HEPES, MES, and TAPS, commonly used “Good buffers,” have an aminosulfonate moiety, and it has been reported that these protonated aminosulfonate compounds decrease the permeability of connexin-26 hemichannels (Bevans and Harris, 1999). To exclude the possibility that HEPES closes the connexin-26 hemichannels on HCs to cause blockade of the ephaptic effect (Kamermans et al., 2001), the effects of Tris buffer that does not possess an aminosulfonate moiety were also examined. Tris (15 mM)-supplemented external solution as the superfusate also enhanced cone ICa and suppressed any potential additional increment of ICa caused by surround illumination (Fig. 5 A a), indicating that the effects of pH buffering on cone ICa and surround response were not unique to HEPES. When large surround responses of 20 pA were recorded in the control solution, diffuse light elicited a current dip at the time of switch-off of the illumination (but not at the beginning) when the specimens were superfused with enriched buffer solution (arrow in Fig. 5 A). The addition of 15 mM Tris (pKa = 7.8) was estimated to increase the buffering capacity by 8.59 mM at pH 7.4. On average, Tris-enriched buffer as the perfusate shifted the activation curve of the cone ICa by 3.7 ± 0.7 mV, which was almost identical to the shift caused by surround illumination of the retinal specimens in control solution (3.3 ± 0.6 mV) (Fig. 5 A, c), with peak ICa increased by 26.6 ± 1.8% (n = 4). In Tris-enriched buffer, surround light illumination did not evoke any additional shift of the I-V curve of cone ICa. Tris-enriched buffer solution increased the amplitude of the light response of the HCs (by 32 ± 11%: n = 3) (Fig. 5 B).

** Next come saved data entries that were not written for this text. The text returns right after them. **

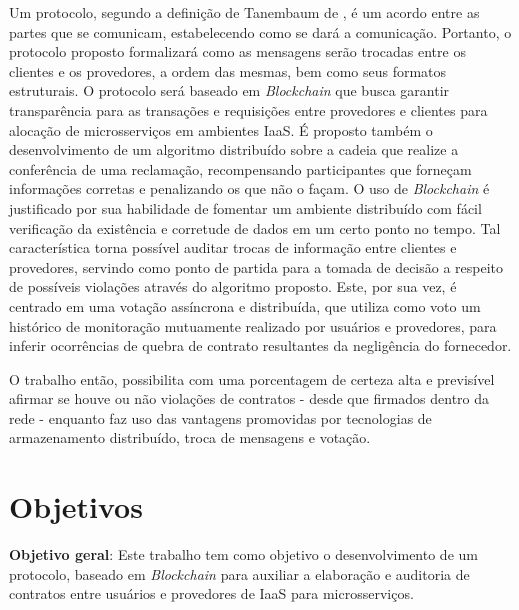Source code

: Um protocolo, segundo a definição de Tanembaum de \citeyear{nuvem_sla:tanenbaum}, é um acordo entre as partes que se comunicam, estabelecendo como se dará a comunicação. Portanto, o protocolo proposto formalizará como as mensagens serão trocadas entre os clientes e os provedores, a ordem das mesmas, bem como seus formatos estruturais.
%
%
O protocolo será baseado em \textit{Blockchain} que busca garantir transparência para as transações e requisições entre provedores e clientes para alocação de microsserviços em ambientes \ac{IaaS}. É proposto também o desenvolvimento de um algoritmo distribuído sobre a cadeia que realize a conferência de uma reclamação, recompensando participantes que forneçam informações corretas e penalizando os que não o façam.
%
O uso de \textit{Blockchain} é justificado por sua habilidade de fomentar um ambiente distribuído com fácil verificação da existência e corretude de dados em um certo ponto no tempo. Tal característica torna possível auditar trocas de informação entre clientes e provedores, servindo como ponto de partida para a tomada de decisão a respeito de possíveis violações através do algoritmo proposto. Este, por sua vez, é centrado em uma votação assíncrona e distribuída, que utiliza como voto um histórico de monitoração mutuamente realizado por usuários e provedores, para inferir ocorrências de quebra de contrato resultantes da negligência do fornecedor.

%
O trabalho então, possibilita com uma porcentagem de certeza alta e previsível afirmar se houve ou não violações de contratos - desde que firmados dentro da rede - enquanto faz uso das vantagens promovidas por tecnologias de armazenamento distribuído, troca de mensagens e votação.

\clearpage


\section{Objetivos}

\textbf{Objetivo geral}: Este trabalho tem como objetivo o desenvolvimento de um protocolo, baseado em
\textit{Blockchain} para auxiliar a elaboração e auditoria de contratos entre usuários e provedores de IaaS para microsserviços.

When the leak conductance of the cones exceeded 2 nS, the inward ICa could be masked by an outward leak current. Thus, in some cones, the net current before subtraction appeared to be moderately outward (Fig. 4 B a, control [at −18 mV]), or slightly inward (Fig. 5 A a, control [at −18 mV]).
HEPES did not change the spatial summation of the HCs. The ratios of the amplitudes of the HC light responses to spot (50-μm diameter) versus diffuse lights (4,000-μm diameter) were 0.78 ± 0.08 in control Ringer's solution, and 0.77 ± 0.10 in HEPES-enriched buffer (n = 4) (unpublished data). Tris had no significant effect on the spatial summation of the HCs, either. Thus, suppression of the surround response of the cones by solutions with a high buffering capacity cannot be due to a reduction of the spatial summation of the HCs.

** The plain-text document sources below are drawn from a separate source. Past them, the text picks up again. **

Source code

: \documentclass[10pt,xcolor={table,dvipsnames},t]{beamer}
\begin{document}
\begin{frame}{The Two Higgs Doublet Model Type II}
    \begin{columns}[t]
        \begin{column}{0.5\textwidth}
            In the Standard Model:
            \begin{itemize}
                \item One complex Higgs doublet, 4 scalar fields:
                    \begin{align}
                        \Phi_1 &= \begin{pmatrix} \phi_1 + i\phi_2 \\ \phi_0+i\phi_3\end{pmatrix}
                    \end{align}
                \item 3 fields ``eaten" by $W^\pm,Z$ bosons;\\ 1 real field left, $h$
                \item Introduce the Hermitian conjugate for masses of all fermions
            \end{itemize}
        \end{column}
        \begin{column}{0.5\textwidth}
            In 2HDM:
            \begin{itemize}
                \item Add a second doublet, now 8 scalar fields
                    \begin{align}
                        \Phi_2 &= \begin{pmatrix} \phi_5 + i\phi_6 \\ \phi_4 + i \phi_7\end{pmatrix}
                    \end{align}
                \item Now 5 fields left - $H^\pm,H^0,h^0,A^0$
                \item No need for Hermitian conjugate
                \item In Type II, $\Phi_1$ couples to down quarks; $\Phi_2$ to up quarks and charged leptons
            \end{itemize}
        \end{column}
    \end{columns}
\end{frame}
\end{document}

Hare and Owen (1998) studied the effects of substituting bicarbonate for HEPES in the perfusate solution on the light responses of the retinal neurons. The substitution with an external pH buffer could have changed the intracellular pH-buffering capacity in several retinal neurons, because HEPES buffer is membrane impermeable. In contrast to the experiments conducted by Hare and Owen (1998), we examined the effects of supplementation of either HEPES or Tris (with identical pH), using an identical protocol, only allowing for a change of the pH-buffering capacity in the extracellular space.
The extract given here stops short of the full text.